PROBLEM DESCRIPTION: Repeat the material exactly from its first line to the line that includes "- Routes in server to verify if the username". Skip pictures.

PROVIDED RECORDS:
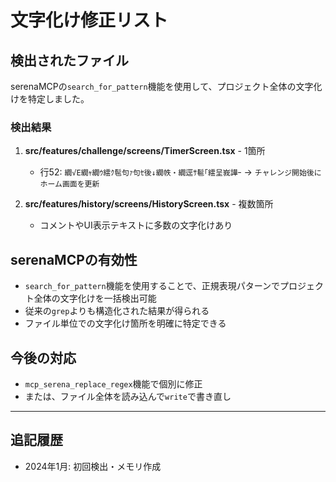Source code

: # 文字化け修正リスト

## 検出されたファイル

serenaMCPの`search_for_pattern`機能を使用して、プロジェクト全体の文字化けを特定しました。

### 検出結果

1. **src/features/challenge/screens/TimerScreen.tsx** - 1箇所
   - 行52: `繝√Ε繝ｬ繝ｳ繧ｸ髢句ｧ句ｾ後↓繝帙・繝逕ｻ髱｢繧呈峩譁ｰ` → `チャレンジ開始後にホーム画面を更新`

2. **src/features/history/screens/HistoryScreen.tsx** - 複数箇所
   - コメントやUI表示テキストに多数の文字化けあり

## serenaMCPの有効性

- `search_for_pattern`機能を使用することで、正規表現パターンでプロジェクト全体の文字化けを一括検出可能
- 従来の`grep`よりも構造化された結果が得られる
- ファイル単位での文字化け箇所を明確に特定できる

## 今後の対応

- `mcp_serena_replace_regex`機能で個別に修正
- または、ファイル全体を読み込んで`write`で書き直し

---

## 追記履歴

- 2024年1月: 初回検出・メモリ作成
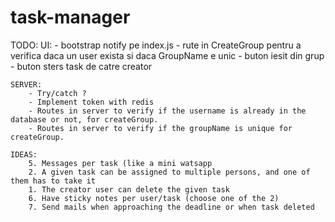 # task-manager

TODO: 
	UI:
		- bootstrap notify pe index.js
		- rute in CreateGroup pentru a verifica daca un user exista si daca GroupName e unic
		- buton iesit din grup
		- buton sters task de catre creator

	SERVER:
		- Try/catch ?
		- Implement token with redis
		- Routes in server to verify if the username is already in the database or not, for createGroup.
		- Routes in server to verify if the groupName is unique for createGroup.

	IDEAS:
        5. Messages per task (like a mini watsapp
        2. A given task can be assigned to multiple persons, and one of them has to take it
        1. The creator user can delete the given task
        6. Have sticky notes per user/task (choose one of the 2)
        7. Send mails when approaching the deadline or when task deleted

OUTPUT OF THE EXERCISE:
Source code

: # 文字化け修正リスト

## 検出されたファイル

serenaMCPの`search_for_pattern`機能を使用して、プロジェクト全体の文字化けを特定しました。

### 検出結果

1. **src/features/challenge/screens/TimerScreen.tsx** - 1箇所
   - 行52: `繝√Ε繝ｬ繝ｳ繧ｸ髢句ｧ句ｾ後↓繝帙・繝逕ｻ髱｢繧呈峩譁ｰ` → `チャレンジ開始後にホーム画面を更新`

2. **src/features/history/screens/HistoryScreen.tsx** - 複数箇所
   - コメントやUI表示テキストに多数の文字化けあり

## serenaMCPの有効性

- `search_for_pattern`機能を使用することで、正規表現パターンでプロジェクト全体の文字化けを一括検出可能
- 従来の`grep`よりも構造化された結果が得られる
- ファイル単位での文字化け箇所を明確に特定できる

## 今後の対応

- `mcp_serena_replace_regex`機能で個別に修正
- または、ファイル全体を読み込んで`write`で書き直し

---

## 追記履歴

- 2024年1月: 初回検出・メモリ作成
 # task-manager

TODO: 
	UI:
		- bootstrap notify pe index.js
		- rute in CreateGroup pentru a verifica daca un user exista si daca GroupName e unic
		- buton iesit din grup
		- buton sters task de catre creator

	SERVER:
		- Try/catch ?
		- Implement token with redis
		- Routes in server to verify if the username is already in the database or not, for createGroup.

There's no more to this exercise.